This process depends on the starting material used directly to 2- (4-isobutylphenyl) acetic acid or 2- (4-isobutylphenyl) propionic acid.

The result is a substantial reduction in the number of process steps compared to the conventional methods.

609843/1162

A) If you use 4-isobutyl-acetophenone as starting material, it is also possible, in a very advantageous manner, after carrying out a single stage, to use 2- (4-isobutylphenyl) acetic acid (Ibufenac), which is of pharmaceutical interest, but which are also methylated under suitable conditions can. This method has the advantage that only three stages are required, which can be reduced to only two stages if the 2- (4-isobutylphenyl) propionic acid is to be prepared, starting from the same starting material as the other syntheses, but requires a minimal number of steps to produce the same product.

The reaction can be represented by the following equation:

II III

₄₉₆₄

CH

According to the invention, 4-isobutyl acetophenone is converted into 2- (4-isobutylphenyl) methyl acetate converted by converting trivalent thallium, which is usually used in the form of nitrate, used in alkanolic solution and preferably in acidic methanolic solution. One can use a wide variety of solvents use, especially the alcohols in which the thallium (III) salt is soluble. The reaction can be through a strong mineral acid, for example perchloric acid, are catalyzed. The reaction can take place between -10 ° C and the boiling point of the solvent used vary, the optimum conditions depending on the thallium compound used and the Solvent depend. The response time changes accordingly

6 0 9843/1162

" ⁸ " 26U306

however, is only hours in all cases.

The ester thus obtained is made using any the usual hydrolysis methods in an aqueous medium, preferably in an alkaline phase or alternatively in an acidic one

ι
Medium, hydrolyzed to the corresponding acid. In both cases it is advantageous that direct hydrolysis is possible without isolating the ester.

However, it has been shown that it is also advantageous to carry out the hydrolysis in a special way after the ester has been isolated carry out by mixing in an anhydrous medium with potassium tert-butoxide in a polar or non-polar organic Solvent, for example tert-butanol, benzene or Diethyl ether, works.

The methylation in the (/ position of 2- (4-isobutylphenyl) acetic acid, which is in no way described or considered to be feasible in the above-mentioned patents, has been shown to be possible when working in anhydrous liquid ammonia, wherein one basic condensation agent, for example sodium amide or potassium amide, and a _(methylating agent such as methyl iodide, used.

When the 2- (4-isobutylphenyl) acetic acid in the above-described Has been formed by hydrolysis in an anhydrous medium using potassium tert-butoxide, the can Methylation can be carried out directly without isolating the acid.
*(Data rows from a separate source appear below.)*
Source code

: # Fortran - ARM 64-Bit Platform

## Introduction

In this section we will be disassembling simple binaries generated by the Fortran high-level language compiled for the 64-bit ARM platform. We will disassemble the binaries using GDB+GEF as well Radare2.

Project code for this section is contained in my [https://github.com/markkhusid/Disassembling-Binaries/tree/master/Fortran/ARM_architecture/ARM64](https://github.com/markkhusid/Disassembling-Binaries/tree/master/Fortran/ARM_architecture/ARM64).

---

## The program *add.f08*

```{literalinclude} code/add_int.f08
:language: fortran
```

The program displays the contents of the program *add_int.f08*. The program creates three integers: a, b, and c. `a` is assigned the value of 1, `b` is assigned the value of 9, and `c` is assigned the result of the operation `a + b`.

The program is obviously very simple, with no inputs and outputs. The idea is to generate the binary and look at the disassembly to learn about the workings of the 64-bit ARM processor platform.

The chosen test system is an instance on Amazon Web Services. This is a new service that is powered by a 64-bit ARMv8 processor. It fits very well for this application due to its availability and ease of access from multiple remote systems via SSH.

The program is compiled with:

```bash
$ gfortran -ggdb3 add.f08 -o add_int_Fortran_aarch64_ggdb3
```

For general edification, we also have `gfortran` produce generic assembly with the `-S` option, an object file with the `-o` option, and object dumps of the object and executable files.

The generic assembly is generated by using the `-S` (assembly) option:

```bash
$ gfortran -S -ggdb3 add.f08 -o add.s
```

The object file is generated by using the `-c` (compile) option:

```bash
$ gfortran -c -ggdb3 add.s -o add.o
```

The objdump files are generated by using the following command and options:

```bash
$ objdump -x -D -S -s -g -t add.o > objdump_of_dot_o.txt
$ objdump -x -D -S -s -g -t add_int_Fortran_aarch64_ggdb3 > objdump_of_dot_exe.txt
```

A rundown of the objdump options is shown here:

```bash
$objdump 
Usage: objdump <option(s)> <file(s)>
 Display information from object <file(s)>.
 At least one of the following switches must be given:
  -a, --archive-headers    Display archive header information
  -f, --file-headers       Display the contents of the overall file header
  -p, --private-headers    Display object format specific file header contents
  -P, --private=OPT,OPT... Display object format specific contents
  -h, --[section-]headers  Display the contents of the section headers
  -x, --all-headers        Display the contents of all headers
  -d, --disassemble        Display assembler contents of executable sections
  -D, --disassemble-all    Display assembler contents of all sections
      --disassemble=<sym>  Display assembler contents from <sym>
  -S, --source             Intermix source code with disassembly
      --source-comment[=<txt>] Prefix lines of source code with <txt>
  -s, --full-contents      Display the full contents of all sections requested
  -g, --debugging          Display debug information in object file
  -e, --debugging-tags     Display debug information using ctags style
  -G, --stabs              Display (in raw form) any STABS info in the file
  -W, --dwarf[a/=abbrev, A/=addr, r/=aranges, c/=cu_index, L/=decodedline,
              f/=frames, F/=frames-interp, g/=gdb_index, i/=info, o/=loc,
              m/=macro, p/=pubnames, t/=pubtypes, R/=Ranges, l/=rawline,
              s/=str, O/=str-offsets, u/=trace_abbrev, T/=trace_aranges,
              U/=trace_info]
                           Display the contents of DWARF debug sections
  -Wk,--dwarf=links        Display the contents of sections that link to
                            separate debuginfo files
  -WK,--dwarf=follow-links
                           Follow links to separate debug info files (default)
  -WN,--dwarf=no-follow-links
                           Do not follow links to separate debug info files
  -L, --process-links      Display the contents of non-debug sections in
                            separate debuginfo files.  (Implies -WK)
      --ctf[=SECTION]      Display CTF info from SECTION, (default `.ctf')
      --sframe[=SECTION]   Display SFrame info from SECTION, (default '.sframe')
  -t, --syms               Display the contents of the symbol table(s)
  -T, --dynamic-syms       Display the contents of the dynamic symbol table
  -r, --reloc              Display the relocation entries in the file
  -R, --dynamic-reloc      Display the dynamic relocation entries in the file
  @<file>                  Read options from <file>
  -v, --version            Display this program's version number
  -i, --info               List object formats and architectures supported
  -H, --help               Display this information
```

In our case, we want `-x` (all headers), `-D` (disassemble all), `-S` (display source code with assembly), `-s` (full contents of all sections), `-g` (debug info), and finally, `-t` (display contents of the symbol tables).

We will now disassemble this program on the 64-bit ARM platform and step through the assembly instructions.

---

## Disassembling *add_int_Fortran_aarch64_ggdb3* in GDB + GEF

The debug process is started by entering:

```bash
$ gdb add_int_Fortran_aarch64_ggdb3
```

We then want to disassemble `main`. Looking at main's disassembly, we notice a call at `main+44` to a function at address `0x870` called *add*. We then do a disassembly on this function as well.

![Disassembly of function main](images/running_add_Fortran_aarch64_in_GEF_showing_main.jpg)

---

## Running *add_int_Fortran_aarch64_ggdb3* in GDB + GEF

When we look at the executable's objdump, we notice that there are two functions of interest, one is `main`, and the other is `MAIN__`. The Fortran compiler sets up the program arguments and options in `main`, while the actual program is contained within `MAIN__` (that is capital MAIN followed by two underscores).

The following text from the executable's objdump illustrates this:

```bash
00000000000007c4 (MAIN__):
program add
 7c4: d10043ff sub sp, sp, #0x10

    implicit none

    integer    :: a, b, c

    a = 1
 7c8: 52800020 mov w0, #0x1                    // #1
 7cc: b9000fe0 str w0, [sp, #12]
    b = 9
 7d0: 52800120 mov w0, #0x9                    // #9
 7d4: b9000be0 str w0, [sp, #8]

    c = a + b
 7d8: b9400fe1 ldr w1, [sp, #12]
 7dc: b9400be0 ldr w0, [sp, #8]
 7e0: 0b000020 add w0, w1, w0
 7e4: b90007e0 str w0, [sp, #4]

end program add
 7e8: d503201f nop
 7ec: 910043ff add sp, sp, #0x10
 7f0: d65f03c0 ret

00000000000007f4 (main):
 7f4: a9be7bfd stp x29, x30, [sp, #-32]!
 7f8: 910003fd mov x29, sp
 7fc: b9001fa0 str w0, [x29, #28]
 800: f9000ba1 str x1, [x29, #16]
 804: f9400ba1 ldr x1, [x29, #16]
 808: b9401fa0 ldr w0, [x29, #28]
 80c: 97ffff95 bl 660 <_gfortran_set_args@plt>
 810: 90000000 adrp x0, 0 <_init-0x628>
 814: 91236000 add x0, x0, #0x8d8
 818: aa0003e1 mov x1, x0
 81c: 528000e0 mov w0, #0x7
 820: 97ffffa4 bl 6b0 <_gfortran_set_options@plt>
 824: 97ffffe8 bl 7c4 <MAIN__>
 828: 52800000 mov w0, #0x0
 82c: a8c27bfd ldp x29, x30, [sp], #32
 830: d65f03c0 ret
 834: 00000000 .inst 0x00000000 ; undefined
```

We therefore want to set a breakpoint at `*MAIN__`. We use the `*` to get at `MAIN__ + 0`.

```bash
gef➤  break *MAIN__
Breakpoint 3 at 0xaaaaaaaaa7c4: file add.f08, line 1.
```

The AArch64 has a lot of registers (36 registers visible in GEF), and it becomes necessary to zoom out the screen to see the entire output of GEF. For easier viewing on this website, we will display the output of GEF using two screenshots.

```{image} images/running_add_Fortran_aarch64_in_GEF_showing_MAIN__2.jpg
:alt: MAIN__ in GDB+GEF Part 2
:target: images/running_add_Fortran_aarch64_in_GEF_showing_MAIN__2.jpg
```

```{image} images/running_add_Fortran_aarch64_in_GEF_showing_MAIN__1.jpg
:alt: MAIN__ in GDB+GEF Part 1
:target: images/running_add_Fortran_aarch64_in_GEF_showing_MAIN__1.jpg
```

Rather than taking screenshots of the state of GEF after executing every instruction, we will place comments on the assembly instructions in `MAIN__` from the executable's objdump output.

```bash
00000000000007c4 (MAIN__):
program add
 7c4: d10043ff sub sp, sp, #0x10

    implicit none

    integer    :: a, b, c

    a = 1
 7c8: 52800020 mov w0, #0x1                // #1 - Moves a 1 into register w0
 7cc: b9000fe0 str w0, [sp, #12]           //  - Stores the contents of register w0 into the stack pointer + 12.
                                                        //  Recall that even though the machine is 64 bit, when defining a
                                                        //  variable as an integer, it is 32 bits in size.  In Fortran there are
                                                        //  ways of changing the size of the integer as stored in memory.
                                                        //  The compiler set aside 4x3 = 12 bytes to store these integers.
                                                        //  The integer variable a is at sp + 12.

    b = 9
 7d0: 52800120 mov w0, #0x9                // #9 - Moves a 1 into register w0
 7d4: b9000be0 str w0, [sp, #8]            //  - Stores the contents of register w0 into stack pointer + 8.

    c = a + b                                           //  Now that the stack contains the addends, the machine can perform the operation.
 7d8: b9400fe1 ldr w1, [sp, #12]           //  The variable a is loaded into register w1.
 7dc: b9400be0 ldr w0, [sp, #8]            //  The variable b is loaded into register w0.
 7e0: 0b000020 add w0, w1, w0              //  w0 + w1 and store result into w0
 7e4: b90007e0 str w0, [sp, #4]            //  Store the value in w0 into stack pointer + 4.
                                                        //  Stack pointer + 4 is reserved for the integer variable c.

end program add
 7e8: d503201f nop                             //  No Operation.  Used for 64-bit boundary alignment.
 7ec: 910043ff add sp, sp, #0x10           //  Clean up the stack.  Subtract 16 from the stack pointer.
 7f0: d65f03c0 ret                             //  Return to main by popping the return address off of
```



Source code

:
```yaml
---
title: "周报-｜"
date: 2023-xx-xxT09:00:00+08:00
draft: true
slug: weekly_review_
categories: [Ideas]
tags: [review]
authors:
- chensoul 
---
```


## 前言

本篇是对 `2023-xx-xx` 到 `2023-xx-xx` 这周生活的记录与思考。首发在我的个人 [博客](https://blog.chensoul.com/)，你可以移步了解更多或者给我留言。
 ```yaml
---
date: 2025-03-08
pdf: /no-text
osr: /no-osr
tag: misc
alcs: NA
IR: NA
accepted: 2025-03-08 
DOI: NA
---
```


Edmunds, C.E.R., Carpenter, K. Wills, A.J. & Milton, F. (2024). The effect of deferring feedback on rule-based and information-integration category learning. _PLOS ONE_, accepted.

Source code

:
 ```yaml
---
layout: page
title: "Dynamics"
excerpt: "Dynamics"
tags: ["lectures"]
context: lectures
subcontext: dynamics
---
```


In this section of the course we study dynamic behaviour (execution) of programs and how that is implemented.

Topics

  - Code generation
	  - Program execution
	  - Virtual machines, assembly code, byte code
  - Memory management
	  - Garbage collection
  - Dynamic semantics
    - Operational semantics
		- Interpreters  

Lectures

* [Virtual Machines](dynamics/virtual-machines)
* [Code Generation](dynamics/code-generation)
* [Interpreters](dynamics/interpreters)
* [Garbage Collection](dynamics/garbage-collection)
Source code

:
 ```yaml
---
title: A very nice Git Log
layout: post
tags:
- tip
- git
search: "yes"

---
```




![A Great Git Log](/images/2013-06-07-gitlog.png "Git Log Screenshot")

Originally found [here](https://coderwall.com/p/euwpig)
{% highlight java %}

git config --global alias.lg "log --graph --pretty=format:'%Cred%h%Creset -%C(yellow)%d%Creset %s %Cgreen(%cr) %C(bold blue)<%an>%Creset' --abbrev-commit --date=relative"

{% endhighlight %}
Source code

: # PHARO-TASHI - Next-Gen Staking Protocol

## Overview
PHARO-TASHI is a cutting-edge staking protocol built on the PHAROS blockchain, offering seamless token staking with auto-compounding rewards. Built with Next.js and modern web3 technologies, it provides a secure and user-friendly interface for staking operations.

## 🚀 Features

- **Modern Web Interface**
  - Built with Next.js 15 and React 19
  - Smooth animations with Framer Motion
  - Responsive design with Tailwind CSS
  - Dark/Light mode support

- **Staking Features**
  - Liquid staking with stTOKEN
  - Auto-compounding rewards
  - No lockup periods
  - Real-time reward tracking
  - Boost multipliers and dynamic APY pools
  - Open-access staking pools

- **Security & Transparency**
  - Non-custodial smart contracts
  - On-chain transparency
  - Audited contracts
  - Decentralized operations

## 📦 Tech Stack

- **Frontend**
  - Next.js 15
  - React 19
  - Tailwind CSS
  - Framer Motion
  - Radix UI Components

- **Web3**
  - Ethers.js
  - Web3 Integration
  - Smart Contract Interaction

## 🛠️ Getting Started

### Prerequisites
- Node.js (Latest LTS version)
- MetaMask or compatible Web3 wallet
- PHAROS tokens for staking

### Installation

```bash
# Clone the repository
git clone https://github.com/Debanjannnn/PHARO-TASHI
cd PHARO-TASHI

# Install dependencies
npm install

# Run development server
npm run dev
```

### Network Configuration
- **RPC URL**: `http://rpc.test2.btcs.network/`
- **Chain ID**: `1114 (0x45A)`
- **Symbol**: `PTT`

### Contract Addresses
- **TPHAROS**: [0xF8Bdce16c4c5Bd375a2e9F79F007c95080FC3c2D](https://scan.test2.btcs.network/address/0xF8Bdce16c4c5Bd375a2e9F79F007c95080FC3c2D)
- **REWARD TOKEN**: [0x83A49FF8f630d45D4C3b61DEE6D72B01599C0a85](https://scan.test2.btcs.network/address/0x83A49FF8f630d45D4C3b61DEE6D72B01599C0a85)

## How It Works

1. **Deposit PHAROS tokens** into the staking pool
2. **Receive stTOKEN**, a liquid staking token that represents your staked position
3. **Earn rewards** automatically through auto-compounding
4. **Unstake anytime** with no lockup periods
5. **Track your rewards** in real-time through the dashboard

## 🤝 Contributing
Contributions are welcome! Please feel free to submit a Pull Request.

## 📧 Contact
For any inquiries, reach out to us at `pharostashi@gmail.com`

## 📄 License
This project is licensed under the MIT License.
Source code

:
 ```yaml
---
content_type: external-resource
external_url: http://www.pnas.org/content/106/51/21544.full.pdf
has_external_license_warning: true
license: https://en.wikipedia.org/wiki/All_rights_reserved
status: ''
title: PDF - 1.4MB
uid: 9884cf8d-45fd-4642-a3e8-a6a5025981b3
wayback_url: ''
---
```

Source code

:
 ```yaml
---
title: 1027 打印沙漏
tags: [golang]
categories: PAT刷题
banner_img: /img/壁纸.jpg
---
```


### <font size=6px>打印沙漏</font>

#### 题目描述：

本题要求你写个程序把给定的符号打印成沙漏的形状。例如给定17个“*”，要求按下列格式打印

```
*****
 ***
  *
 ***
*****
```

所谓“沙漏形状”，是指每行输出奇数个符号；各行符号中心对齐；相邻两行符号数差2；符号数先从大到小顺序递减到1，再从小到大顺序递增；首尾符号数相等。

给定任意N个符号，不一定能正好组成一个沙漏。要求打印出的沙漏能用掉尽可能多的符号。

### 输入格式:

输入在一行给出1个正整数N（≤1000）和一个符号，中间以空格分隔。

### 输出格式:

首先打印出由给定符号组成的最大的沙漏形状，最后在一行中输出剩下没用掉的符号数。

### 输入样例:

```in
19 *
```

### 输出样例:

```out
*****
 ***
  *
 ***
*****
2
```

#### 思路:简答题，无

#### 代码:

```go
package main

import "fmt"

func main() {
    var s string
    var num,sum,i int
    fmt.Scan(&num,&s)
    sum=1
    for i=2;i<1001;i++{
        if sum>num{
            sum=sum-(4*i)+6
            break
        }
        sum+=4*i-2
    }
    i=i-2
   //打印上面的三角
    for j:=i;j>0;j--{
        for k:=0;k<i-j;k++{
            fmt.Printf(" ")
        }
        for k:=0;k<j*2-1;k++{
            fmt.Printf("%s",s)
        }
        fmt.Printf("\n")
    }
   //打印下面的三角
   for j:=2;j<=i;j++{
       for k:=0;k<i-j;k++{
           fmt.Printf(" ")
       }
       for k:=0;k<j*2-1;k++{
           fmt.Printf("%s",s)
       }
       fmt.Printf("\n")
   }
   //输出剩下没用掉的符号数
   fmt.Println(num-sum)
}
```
It should be emphasized that the methylation can only be carried out using in situ metallic sodium or metallic potassium Sodium amide or potassium amide formed in liquid ammonia is possible, optionally using an organic solvent added as a diluent.

60984 3/1162

The effectiveness and novelty of this methylation process results from the following considerations: If one uses sodium amide in conventional organic solvents such as diethyl ether, benzene / toluene or xylene, no positive results are obtained; negative results are also obtained if the usual condensing agents are used, such as sodium hydride and alcoholates. In addition, it is not possible to methylate the derivatives of 2- (4-isobutylphenyl) acetic acid, for example the methyl ester of this acid, with either sodium and liquid ammonia or other conventional condensing agents, which, in contrast to the information in GB-PS 971 700 is where the possibility of methylation of the ester with sodium hydride is addressed. This reveals a further advantage of the process according to the invention, since it makes it possible to methylate 2- (4-isobutylphenyl) acetic acid directly with excellent yields, so that the desired end product is obtained.

B) If, on the other hand, you start from 4-isobutyl-propiophenone, you get directly 2- (4-isobutylphenyl) -propionic acid, whereby the benefits of this procedure are even more apparent.

This reaction can be represented by the following equation:

H ⁺ / CH ₃ OH CH ,,

> XC ₄ H _q -Cf-H ₄ -CH-COOCHo

Hydrolysis . 1-C ₄ H ₉ -CgH ₄ -CH -COOH

4-Isobutyl-propiophenone is produced by the action of thallium in an alkanol, preferably in methanol, in a similar way, as described above under A / in methyl 2- (4-isobutylphenyl) propionate converted. In this case, it is considered appropriate to keep the reaction temperature at room temperature and apply a reaction time of about 100 hours. However, it is also possible, at the boiling point of the

b U 9 8 A 3/1 1 6 2

-ίο- 26H306

turned solvent to work so that the reaction time can be reduced to a few hours, although in in this case the yield is lower. The ester obtained is hydrolyzed in an aqueous medium in the usual manner and

directly results in the desired product.

From the above, the advantage of the synthesis method according to the invention is compared to the conventional one Methods clearly visible, since, in addition to a considerable reduction in the process steps, reactions are used which carried out easily and in a simple manner and which do not require complicated procedures for the isolation and purification of the final product require and achieve high yields.

The salts of trivalent thallium are readily available and cheap, as they are by-products of industrial processes for treating pyrite and producing zinc.

Furthermore, in the method according to the invention, there is one less toxic, less soluble and less volatile substance used, so that the problems of environmental pollution and j Cleaning of industrial effluents can be made much easier.

The following examples serve to further illustrate the invention.

example 1

139 g of thallium (III) nitrate trihydrate are dissolved in 70 ml of methanol and gives 142 ml of 70% perchloric acid and 50 g of 4-isobutyl-acetophenone to. After stirring the reaction mixture for one hour in a stream of nitrogen at room temperature, the Thallium (I) nitrate formed in the course of the reaction in the form of a white crystalline solid is filtered off and the filtrate diluted with ... about 4 liters of water. The oil that separates out is with

6G9843 / 1162

26H306

a total of 2 liters of chloroform, which are divided into three portions, extracted.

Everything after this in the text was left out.